WEBINAR | AI Prototype to Production: Operationalizing and Orchestrating AI
January 21, 2021

Top 3 Papers from NeurIPS 2020

Table of Contents:

Neural Information Processing Systems annual meeting (better known as NeurIPS) is widely regarded as the world's most important AI conference. Every year,  researchers working on neural information processing systems present their findings in areas related biological, technological, mathematical, and theoretical sciences. Here are our favorite papers that were presented at NeurIPS 2020.

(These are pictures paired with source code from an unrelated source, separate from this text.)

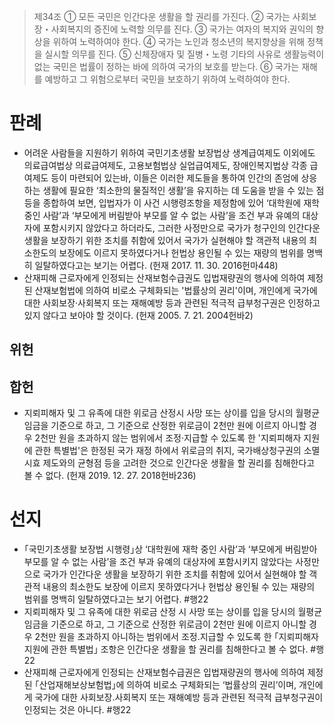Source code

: > 제34조
> ① 모든 국민은 인간다운 생활을 할 권리를 가진다.
> ② 국가는 사회보장・사회복지의 증진에 노력할 의무를 진다.
> ③ 국가는 여자의 복지와 권익의 향상을 위하여 노력하여야 한다.
> ④ 국가는 노인과 청소년의 복지향상을 위해 정책을 실시할 의무를 진다.
> ⑤ 신체장애자 및 질병・노령 기타의 사유로 생활능력이 없는 국민은 법률이 정하는 바에 의하여 국가의 보호를 받는다.
> ⑥ 국가는 재해를 예방하고 그 위험으로부터 국민을 보호하기 위하여 노력하여야 한다.

# 판례
- 어려운 사람들을 지원하기 위하여 국민기초생활 보장법상 생계급여제도 이외에도 의료급여법상 의료급여제도, 고용보험법상 실업급여제도, 장애인복지법상 각종 급여제도 등이 마련되어 있는바, 이들은 이러한 제도들을 통하여 인간의 존엄에 상응하는 생활에 필요한 ‘최소한의 물질적인 생활’을 유지하는 데 도움을 받을 수 있는 점 등을 종합하여 보면, 입법자가 이 사건 시행령조항을 제정함에 있어 ‘대학원에 재학 중인 사람’과 ‘부모에게 버림받아 부모를 알 수 없는 사람’을 조건 부과 유예의 대상자에 포함시키지 않았다고 하더라도, 그러한 사정만으로 국가가 청구인의 인간다운 생활을 보장하기 위한 조치를 취함에 있어서 국가가 실현해야 할 객관적 내용의 최소한도의 보장에도 이르지 못하였다거나 헌법상 용인될 수 있는 재량의 범위를 명백히 일탈하였다고는 보기는 어렵다. (헌재 2017. 11. 30. 2016헌마448)
- 산재피해 근로자에게 인정되는 산재보험수급권도 입법재량권의 행사에 의하여 제정된 산재보험법에 의하여 비로소 구체화되는 '법률상의 권리'이며, 개인에게 국가에 대한 사회보장·사회복지 또는 재해예방 등과 관련된 적극적 급부청구권은 인정하고 있지 않다고 보아야 할 것이다. (헌재 2005. 7. 21. 2004헌바2)
## 위헌
## 합헌
- 지뢰피해자 및 그 유족에 대한 위로금 산정시 사망 또는 상이를 입을 당시의 월평균임금을 기준으로 하고, 그 기준으로 산정한 위로금이 2천만 원에 이르지 아니할 경우 2천만 원을 초과하지 않는 범위에서 조정·지급할 수 있도록 한 '지뢰피해자 지원에 관한 특별법'은 한정된 국가 재정 하에서 위로금의 취지, 국가배상청구권의 소멸시효 제도와의 균형점 등을 고려한 것으로 인간다운 생활을 할 권리를 침해한다고 볼 수 없다. (헌재 2019. 12. 27. 2018헌바236)
# 선지
- ｢국민기초생활 보장법 시행령｣상 ‘대학원에 재학 중인 사람’과 ‘부모에게 버림받아 부모를 알 수 없는 사람’을 조건 부과 유예의 대상자에 포함시키지 않았다는 사정만으로 국가가 인간다운 생활을 보장하기 위한 조치를 취함에 있어서 실현해야 할 객관적 내용의 최소한도 보장에 이르지 못하였다거나 헌법상 용인될 수 있는 재량의 범위를 명백히 일탈하였다고는 보기 어렵다. #행22
- 지뢰피해자 및 그 유족에 대한 위로금 산정 시 사망 또는 상이를 입을 당시의 월평균임금을 기준으로 하고, 그 기준으로 산정한 위로금이 2천만 원에 이르지 아니할 경우 2천만 원을 초과하지 아니하는 범위에서 조정․지급할 수 있도록 한 ｢지뢰피해자 지원에 관한 특별법｣ 조항은 인간다운 생활을 할 권리를 침해한다고 볼 수 없다. #행22
- 산재피해 근로자에게 인정되는 산재보험수급권은 입법재량권의 행사에 의하여 제정된 ｢산업재해보상보험법｣에 의하여 비로소 구체화되는 ‘법률상의 권리’이며, 개인에게 국가에 대한 사회보장․사회복지 또는 재해예방 등과 관련된 적극적 급부청구권이 인정되는 것은 아니다. #행22
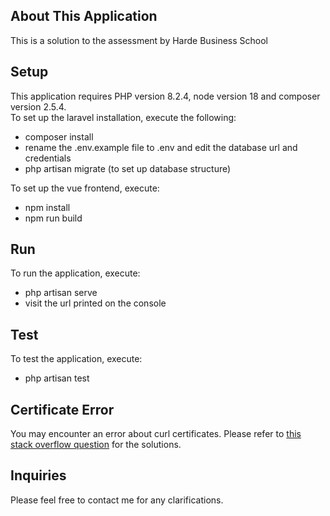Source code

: 

## About This Application

This is a solution to the assessment by Harde Business School


## Setup
This application requires PHP version 8.2.4, node version 18 and composer version 2.5.4.  
To set up the laravel installation, execute the following:
- composer install
- rename the .env.example file to .env and edit the database url and credentials
- php artisan migrate (to set up database structure)


To set up the vue frontend, execute:
- npm install
- npm run build
## Run
To run the application, execute:
- php artisan serve
- visit the url printed on the console
## Test
To test the application, execute:
- php artisan test
## Certificate Error
You may encounter an error about curl certificates. Please refer to [this stack overflow question](https://stackoverflow.com/questions/55204210/curl-error-77-error-setting-certificate-verify-locations-cafile) for the solutions.
## Inquiries
Please feel free to contact me for any clarifications.
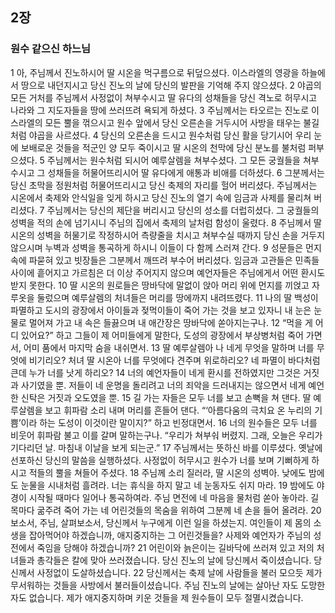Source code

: ## 2장
### 원수 같으신 하느님
1 아, 주님께서 진노하시어 딸 시온을 먹구름으로 뒤덮으셨다. 이스라엘의 영광을 하늘에서 땅으로 내던지시고 당신 진노의 날에 당신의 발판을 기억해 주지 않으셨다.
2 야곱의 모든 거처를 주님께서 사정없이 쳐부수시고 딸 유다의 성채들을 당신 격노로 허무시고 나라와 그 지도자들을 땅에 쓰러뜨려 욕되게 하셨다.
3 주님께서는 타오르는 진노로 이스라엘의 모든 뿔을 꺾으시고 원수 앞에서 당신 오른손을 거두시어 사방을 태우는 불길처럼 야곱을 사르셨다.
4 당신의 오른손을 드시고 원수처럼 당신 활을 당기시어 우리 눈에 보배로운 것들을 적군인 양 모두 죽이시고 딸 시온의 천막에 당신 분노를 불처럼 퍼부으셨다.
5 주님께서는 원수처럼 되시어 예루살렘을 쳐부수셨다. 그 모든 궁궐들을 쳐부수시고 그 성채들을 허물어뜨리시어 딸 유다에게 애통과 비애를 더하셨다.
6 그분께서는 당신 초막을 정원처럼 허물어뜨리시고 당신 축제의 자리를 헐어 버리셨다. 주님께서는 시온에서 축제와 안식일을 잊게 하시고 당신 진노의 열기 속에 임금과 사제를 물리쳐 버리셨다.
7 주님께서는 당신의 제단을 버리시고 당신의 성소를 더럽히셨다. 그 궁궐들의 성벽을 적의 손에 넘기시니 주님의 집에서 축제의 날처럼 함성이 울렸다.
8 주님께서 딸 시온의 성벽을 허물기로 작정하시어 측량줄을 치시고 쳐부수실 때까지 당신 손을 거두지 않으시며 누벽과 성벽을 통곡하게 하시니 이들이 다 함께 스러져 간다.
9 성문들은 먼지 속에 파묻혀 있고 빗장들은 그분께서 깨뜨려 부수어 버리셨다. 임금과 고관들은 민족들 사이에 흩어지고 가르침은 더 이상 주어지지 않으며 예언자들은 주님에게서 어떤 환시도 받지 못한다.
10 딸 시온의 원로들은 땅바닥에 말없이 앉아 머리 위에 먼지를 끼얹고 자루옷을 둘렀으며 예루살렘의 처녀들은 머리를 땅에까지 내려뜨렸다.
11 나의 딸 백성이 파멸하고 도시의 광장에서 아이들과 젖먹이들이 죽어 가는 것을 보고 있자니 내 눈은 눈물로 멀어져 가고 내 속은 들끓으며 내 애간장은 땅바닥에 쏟아지는구나.
12 “먹을 게 어디 있어요?” 하고 그들이 제 어미들에게 말한다, 도성의 광장에서 부상병처럼 죽어 가면서, 어미 품에서 마지막 숨을 내쉬면서.
13 딸 예루살렘아 나 네게 무엇을 말하며 너를 무엇에 비기리오? 처녀 딸 시온아 너를 무엇에다 견주며 위로하리오? 네 파멸이 바다처럼 큰데 누가 너를 낫게 하리오?
14 너의 예언자들이 네게 환시를 전하였지만 그것은 거짓과 사기였을 뿐. 저들이 네 운명을 돌리려고 너의 죄악을 드러내지는 않으면서 네게 예언한 신탁은 거짓과 오도였을 뿐.
15 길 가는 자들은 모두 너를 보고 손뼉을 쳐 댄다. 딸 예루살렘을 보고 휘파람 소리 내며 머리를 흔들어 댄다. “‘아름다움의 극치요 온 누리의 기쁨’이라 하는 도성이 이것이란 말이지?” 하고 빈정대면서.
16 너의 원수들은 모두 너를 비웃어 휘파람 불고 이를 갈며 말하는구나. “우리가 쳐부숴 버렸지. 그래, 오늘은 우리가 기다리던 날. 마침내 이날을 보게 되는군.”
17 주님께서는 뜻하신 바를 이루셨다. 옛날에 선포하신 당신의 말씀을 실행하셨다. 사정없이 허무시고 원수가 너를 보며 기뻐하게 하시고 적들의 뿔을 쳐들어 주셨다.
18 주님께 소리 질러라, 딸 시온의 성벽아. 낮에도 밤에도 눈물을 시내처럼 흘려라. 너는 휴식을 하지 말고 네 눈동자도 쉬지 마라.
19 밤에도 야경이 시작될 때마다 일어나 통곡하여라. 주님 면전에 네 마음을 물처럼 쏟아 놓아라. 길목마다 굶주려 죽어 가는 네 어린것들의 목숨을 위하여 그분께 네 손을 들어 올려라.
20 보소서, 주님, 살펴보소서, 당신께서 누구에게 이런 일을 하셨는지. 여인들이 제 몸의 소생을 잡아먹어야 하겠습니까, 애지중지하는 그 어린것들을? 사제와 예언자가 주님의 성전에서 죽임을 당해야 하겠습니까?
21 어린이와 늙은이는 길바닥에 쓰러져 있고 저의 처녀들과 총각들은 칼에 맞아 쓰러졌습니다. 당신 진노의 날에 당신께서 죽이셨습니다. 당신께서 사정없이 도살하셨습니다.
22 당신께서는 축제 날에 사람들을 불러 모으듯 제가 무서워하는 것들을 사방에서 불러들이셨습니다. 주님 진노의 날에는 살아난 자도 도망한 자도 없습니다. 제가 애지중지하며 키운 것들을 제 원수들이 모두 절멸시켰습니다.
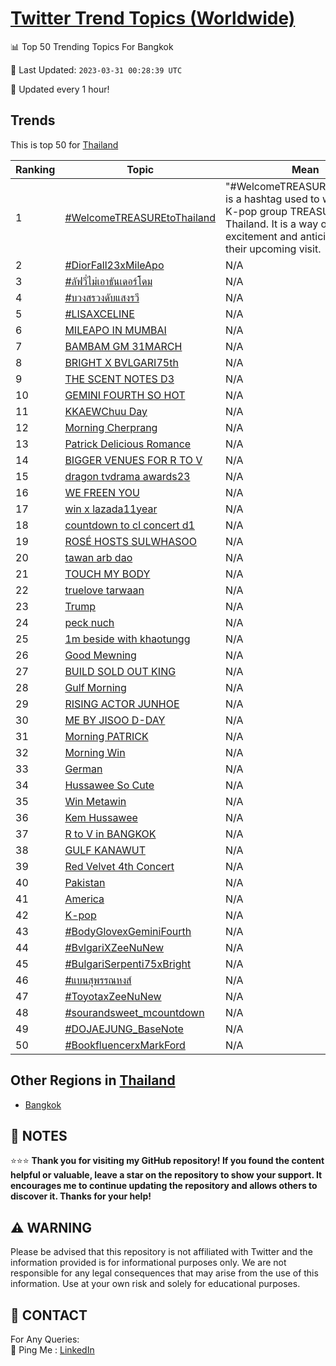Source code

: [Twitter Trend Topics (Worldwide)](https://github.com/ErcinDedeoglu/Twitter-Trend-Topics)
==========


📊 Top 50 Trending Topics For Bangkok

📆 Last Updated: `2023-03-31 00:28:39 UTC`

🔧 Updated every 1 hour!


## Trends

This is top 50 for [Thailand](</Thailand>)

| Ranking | Topic | Mean |
| ------- | ------------ | ------------ |
| 1 | [#WelcomeTREASUREtoThailand](http://twitter.com/search?q=%23WelcomeTREASUREtoThailand) | "#WelcomeTREASUREtoThailand" is a hashtag used to welcome the K-pop group TREASURE to Thailand. It is a way of expressing excitement and anticipation for their upcoming visit. |
| 2 | [#DiorFall23xMileApo](http://twitter.com/search?q=%23DiorFall23xMileApo) | N/A |
| 3 | [#ลัฟวี่ไม่เอาธันเดอร์โดม](http://twitter.com/search?q=%23%e0%b8%a5%e0%b8%b1%e0%b8%9f%e0%b8%a7%e0%b8%b5%e0%b9%88%e0%b9%84%e0%b8%a1%e0%b9%88%e0%b9%80%e0%b8%ad%e0%b8%b2%e0%b8%98%e0%b8%b1%e0%b8%99%e0%b9%80%e0%b8%94%e0%b8%ad%e0%b8%a3%e0%b9%8c%e0%b9%82%e0%b8%94%e0%b8%a1) | N/A |
| 4 | [#บวงสรวงดับแสงรวี](http://twitter.com/search?q=%23%e0%b8%9a%e0%b8%a7%e0%b8%87%e0%b8%aa%e0%b8%a3%e0%b8%a7%e0%b8%87%e0%b8%94%e0%b8%b1%e0%b8%9a%e0%b9%81%e0%b8%aa%e0%b8%87%e0%b8%a3%e0%b8%a7%e0%b8%b5) | N/A |
| 5 | [#LISAXCELINE](http://twitter.com/search?q=%23LISAXCELINE) | N/A |
| 6 | [MILEAPO IN MUMBAI](http://twitter.com/search?q=MILEAPO+IN+MUMBAI) | N/A |
| 7 | [BAMBAM GM 31MARCH](http://twitter.com/search?q=BAMBAM+GM+31MARCH) | N/A |
| 8 | [BRIGHT X BVLGARI75th](http://twitter.com/search?q=BRIGHT+X+BVLGARI75th) | N/A |
| 9 | [THE SCENT NOTES D3](http://twitter.com/search?q=THE+SCENT+NOTES+D3) | N/A |
| 10 | [GEMINI FOURTH SO HOT](http://twitter.com/search?q=GEMINI+FOURTH+SO+HOT) | N/A |
| 11 | [KKAEWChuu Day](http://twitter.com/search?q=KKAEWChuu+Day) | N/A |
| 12 | [Morning Cherprang](http://twitter.com/search?q=Morning+Cherprang) | N/A |
| 13 | [Patrick Delicious Romance](http://twitter.com/search?q=Patrick+Delicious+Romance) | N/A |
| 14 | [BIGGER VENUES FOR R TO V](http://twitter.com/search?q=BIGGER+VENUES+FOR+R+TO+V) | N/A |
| 15 | [dragon tvdrama awards23](http://twitter.com/search?q=dragon+tvdrama+awards23) | N/A |
| 16 | [WE FREEN YOU](http://twitter.com/search?q=WE+FREEN+YOU) | N/A |
| 17 | [win x lazada11year](http://twitter.com/search?q=win+x+lazada11year) | N/A |
| 18 | [countdown to cl concert d1](http://twitter.com/search?q=countdown+to+cl+concert+d1) | N/A |
| 19 | [ROSÉ HOSTS SULWHASOO](http://twitter.com/search?q=ROS%c3%89+HOSTS+SULWHASOO) | N/A |
| 20 | [tawan arb dao](http://twitter.com/search?q=tawan+arb+dao) | N/A |
| 21 | [TOUCH MY BODY](http://twitter.com/search?q=TOUCH+MY+BODY) | N/A |
| 22 | [truelove tarwaan](http://twitter.com/search?q=truelove+tarwaan) | N/A |
| 23 | [Trump](http://twitter.com/search?q=Trump) | N/A |
| 24 | [peck nuch](http://twitter.com/search?q=peck+nuch) | N/A |
| 25 | [1m beside with khaotungg](http://twitter.com/search?q=1m+beside+with+khaotungg) | N/A |
| 26 | [Good Mewning](http://twitter.com/search?q=Good+Mewning) | N/A |
| 27 | [BUILD SOLD OUT KING](http://twitter.com/search?q=BUILD+SOLD+OUT+KING) | N/A |
| 28 | [Gulf Morning](http://twitter.com/search?q=Gulf+Morning) | N/A |
| 29 | [RISING ACTOR JUNHOE](http://twitter.com/search?q=RISING+ACTOR+JUNHOE) | N/A |
| 30 | [ME BY JISOO D-DAY](http://twitter.com/search?q=ME+BY+JISOO+D-DAY) | N/A |
| 31 | [Morning PATRICK](http://twitter.com/search?q=Morning+PATRICK) | N/A |
| 32 | [Morning Win](http://twitter.com/search?q=Morning+Win) | N/A |
| 33 | [German](http://twitter.com/search?q=German) | N/A |
| 34 | [Hussawee So Cute](http://twitter.com/search?q=Hussawee+So+Cute) | N/A |
| 35 | [Win Metawin](http://twitter.com/search?q=Win+Metawin) | N/A |
| 36 | [Kem Hussawee](http://twitter.com/search?q=Kem+Hussawee) | N/A |
| 37 | [R to V in BANGKOK](http://twitter.com/search?q=R+to+V+in+BANGKOK) | N/A |
| 38 | [GULF KANAWUT](http://twitter.com/search?q=GULF+KANAWUT) | N/A |
| 39 | [Red Velvet 4th Concert](http://twitter.com/search?q=Red+Velvet+4th+Concert) | N/A |
| 40 | [Pakistan](http://twitter.com/search?q=Pakistan) | N/A |
| 41 | [America](http://twitter.com/search?q=America) | N/A |
| 42 | [K-pop](http://twitter.com/search?q=K-pop) | N/A |
| 43 | [#BodyGlovexGeminiFourth](http://twitter.com/search?q=%23BodyGlovexGeminiFourth) | N/A |
| 44 | [#BvlgariXZeeNuNew](http://twitter.com/search?q=%23BvlgariXZeeNuNew) | N/A |
| 45 | [#BulgariSerpenti75xBright](http://twitter.com/search?q=%23BulgariSerpenti75xBright) | N/A |
| 46 | [#แบนสุพรรณหงส์](http://twitter.com/search?q=%23%e0%b9%81%e0%b8%9a%e0%b8%99%e0%b8%aa%e0%b8%b8%e0%b8%9e%e0%b8%a3%e0%b8%a3%e0%b8%93%e0%b8%ab%e0%b8%87%e0%b8%aa%e0%b9%8c) | N/A |
| 47 | [#ToyotaxZeeNuNew](http://twitter.com/search?q=%23ToyotaxZeeNuNew) | N/A |
| 48 | [#sourandsweet_mcountdown](http://twitter.com/search?q=%23sourandsweet_mcountdown) | N/A |
| 49 | [#DOJAEJUNG_BaseNote](http://twitter.com/search?q=%23DOJAEJUNG_BaseNote) | N/A |
| 50 | [#BookfluencerxMarkFord](http://twitter.com/search?q=%23BookfluencerxMarkFord) | N/A |



## Other Regions in [Thailand](</Thailand>)

* [Bangkok](</Thailand/Bangkok.md>)



## 📝 NOTES

⭐⭐⭐ **Thank you for visiting my GitHub repository! If you found the content helpful or valuable, leave a star on the repository to show your support. It encourages me to continue updating the repository and allows others to discover it. Thanks for your help!**


## ⚠️ WARNING

Please be advised that this repository is not affiliated with Twitter and the information provided is for informational purposes only. We are not responsible for any legal consequences that may arise from the use of this information. Use at your own risk and solely for educational purposes.


## 📨 CONTACT

 For Any Queries:  
            🏓 Ping Me : [LinkedIn](https://www.linkedin.com/in/ercindedeoglu/)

Is normalization indispensable for training deep neural network?

When training a classifier or detector, batchnorm is always applied to help with solving the problem of vanishing/exploding variables, however batchnorm can lead to worse model performance if training with very small batch size. Limited by available gpu memory, if we need to train with small batch size, normally we'd adopt synchronized batchnorm so that statistics of batchnorm can be aggregated over multiple gpus to mitigate the small batch size problem, with a cost of longer training time. The synchronization between gpus is not as efficient, it lowers gpu utilization.

This paper tackles the problem of vanishing/exploding variables in a new way - a new residual operation 'RescaleNet' which adds one more hparam to stabilize ResNet-like layer. By redefining residual connection (minimal changes to original residual operation), we see in the detection/segmentation experimentation table that RescaleNet performs better than models trained with BatchNorm.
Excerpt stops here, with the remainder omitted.